• [Plain-text document sources]:
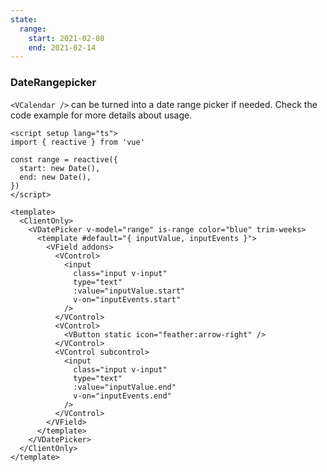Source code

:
 ```yaml
---
state:
  range:
    start: 2021-02-08
    end: 2021-02-14
---
```


### DateRangepicker

`<VCalendar />` can be turned into a date range picker if needed. Check the
code example for more details about usage.

<!--code-->

```vue
<script setup lang="ts">
import { reactive } from 'vue'

const range = reactive({
  start: new Date(),
  end: new Date(),
})
</script>

<template>
  <ClientOnly>
    <VDatePicker v-model="range" is-range color="blue" trim-weeks>
      <template #default="{ inputValue, inputEvents }">
        <VField addons>
          <VControl>
            <input
              class="input v-input"
              type="text"
              :value="inputValue.start"
              v-on="inputEvents.start"
            />
          </VControl>
          <VControl>
            <VButton static icon="feather:arrow-right" />
          </VControl>
          <VControl subcontrol>
            <input
              class="input v-input"
              type="text"
              :value="inputValue.end"
              v-on="inputEvents.end"
            />
          </VControl>
        </VField>
      </template>
    </VDatePicker>
  </ClientOnly>
</template>
```

<!--/code-->

<!--example-->

<ClientOnly>
  <VDatePicker v-model="frontmatter.state.range" is-range color="blue" trim-weeks>
    <template v-slot="{ inputValue, inputEvents }">
      <VField addons>
        <VControl expanded icon="feather:corner-down-right">
          <input class="input v-input" type="text" :value="inputValue.start" v-on="inputEvents.start" />
        </VControl>
        <VControl>
          <VButton static>to</VButton>
        </VControl>
        <VControl expanded icon="feather:corner-right-up" subcontrol>
          <input class="input v-input" type="text" :value="inputValue.end" v-on="inputEvents.end" />
        </VControl>
      </VField>
    </template>
  </VDatePicker>
</ClientOnly>

<!--/example-->
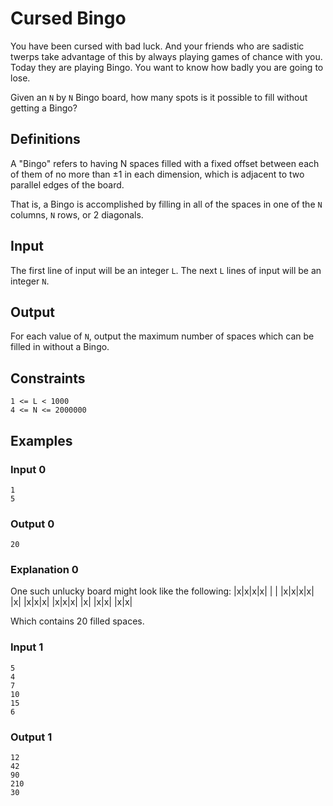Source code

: # Cursed Bingo

You have been cursed with bad luck.  And your friends who are sadistic twerps take advantage of this by always playing games of chance with you.  Today they are playing Bingo.  You want to know how badly you are going to lose.

Given an `N` by `N` Bingo board, how many spots is it possible to fill without getting a Bingo?

## Definitions

A "Bingo" refers to having N spaces filled with a fixed offset between each of them of no more than ±1 in each dimension, which is adjacent to two parallel edges of the board.

That is, a Bingo is accomplished by filling in all of the spaces in one of the `N` columns, `N` rows, or 2 diagonals.

## Input

The first line of input will be an integer `L`.
The next `L` lines of input will be an integer `N`.

## Output

For each value of `N`, output the maximum number of spaces which can be filled in without a Bingo.

## Constraints
```
1 <= L < 1000
4 <= N <= 2000000
```

## Examples

### Input 0

```
1
5
```

### Output 0

```
20
```

### Explanation 0

One such unlucky board might look like the following:
|x|x|x|x| |
| |x|x|x|x|
|x| |x|x|x|
|x|x|x| |x|
|x|x| |x|x|

Which contains 20 filled spaces.

### Input 1

```
5
4
7
10
15
6
```

### Output 1

```
12
42
90
210
30
```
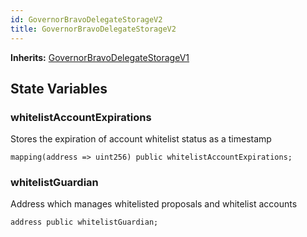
 ```yaml
---
id: GovernorBravoDelegateStorageV2
title: GovernorBravoDelegateStorageV2
---
```


**Inherits:**
[GovernorBravoDelegateStorageV1](/out-of-scope/governance/GovernorBravoInterfaces.sol/contract.GovernorBravoDelegateStorageV1.md)


## State Variables
### whitelistAccountExpirations
Stores the expiration of account whitelist status as a timestamp


```solidity
mapping(address => uint256) public whitelistAccountExpirations;
```


### whitelistGuardian
Address which manages whitelisted proposals and whitelist accounts


```solidity
address public whitelistGuardian;
```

• [WORK ITEM]:
Drop every picture, then write out the remaining entries above exactly as they appear.

• [WRITTEN SOLUTION]:
Source code

:
 ```yaml
---
state:
  range:
    start: 2021-02-08
    end: 2021-02-14
---
```


### DateRangepicker

`<VCalendar />` can be turned into a date range picker if needed. Check the
code example for more details about usage.

<!--code-->

```vue
<script setup lang="ts">
import { reactive } from 'vue'

const range = reactive({
  start: new Date(),
  end: new Date(),
})
</script>

<template>
  <ClientOnly>
    <VDatePicker v-model="range" is-range color="blue" trim-weeks>
      <template #default="{ inputValue, inputEvents }">
        <VField addons>
          <VControl>
            <input
              class="input v-input"
              type="text"
              :value="inputValue.start"
              v-on="inputEvents.start"
            />
          </VControl>
          <VControl>
            <VButton static icon="feather:arrow-right" />
          </VControl>
          <VControl subcontrol>
            <input
              class="input v-input"
              type="text"
              :value="inputValue.end"
              v-on="inputEvents.end"
            />
          </VControl>
        </VField>
      </template>
    </VDatePicker>
  </ClientOnly>
</template>
```

<!--/code-->

<!--example-->

<ClientOnly>
  <VDatePicker v-model="frontmatter.state.range" is-range color="blue" trim-weeks>
    <template v-slot="{ inputValue, inputEvents }">
      <VField addons>
        <VControl expanded icon="feather:corner-down-right">
          <input class="input v-input" type="text" :value="inputValue.start" v-on="inputEvents.start" />
        </VControl>
        <VControl>
          <VButton static>to</VButton>
        </VControl>
        <VControl expanded icon="feather:corner-right-up" subcontrol>
          <input class="input v-input" type="text" :value="inputValue.end" v-on="inputEvents.end" />
        </VControl>
      </VField>
    </template>
  </VDatePicker>
</ClientOnly>

<!--/example-->
Source code

: # Cursed Bingo

You have been cursed with bad luck.  And your friends who are sadistic twerps take advantage of this by always playing games of chance with you.  Today they are playing Bingo.  You want to know how badly you are going to lose.

Given an `N` by `N` Bingo board, how many spots is it possible to fill without getting a Bingo?

## Definitions

A "Bingo" refers to having N spaces filled with a fixed offset between each of them of no more than ±1 in each dimension, which is adjacent to two parallel edges of the board.

That is, a Bingo is accomplished by filling in all of the spaces in one of the `N` columns, `N` rows, or 2 diagonals.

## Input

The first line of input will be an integer `L`.
The next `L` lines of input will be an integer `N`.

## Output

For each value of `N`, output the maximum number of spaces which can be filled in without a Bingo.

## Constraints
```
1 <= L < 1000
4 <= N <= 2000000
```

## Examples

### Input 0

```
1
5
```

### Output 0

```
20
```

### Explanation 0

One such unlucky board might look like the following:
|x|x|x|x| |
| |x|x|x|x|
|x| |x|x|x|
|x|x|x| |x|
|x|x| |x|x|

Which contains 20 filled spaces.

### Input 1

```
5
4
7
10
15
6
```

### Output 1

```
12
42
90
210
30
```
 ```yaml
---
id: GovernorBravoDelegateStorageV2
title: GovernorBravoDelegateStorageV2
---
```


**Inherits:**
[GovernorBravoDelegateStorageV1](/out-of-scope/governance/GovernorBravoInterfaces.sol/contract.GovernorBravoDelegateStorageV1.md)


## State Variables
### whitelistAccountExpirations
Stores the expiration of account whitelist status as a timestamp


```solidity
mapping(address => uint256) public whitelistAccountExpirations;
```


### whitelistGuardian
Address which manages whitelisted proposals and whitelist accounts


```solidity
address public whitelistGuardian;
```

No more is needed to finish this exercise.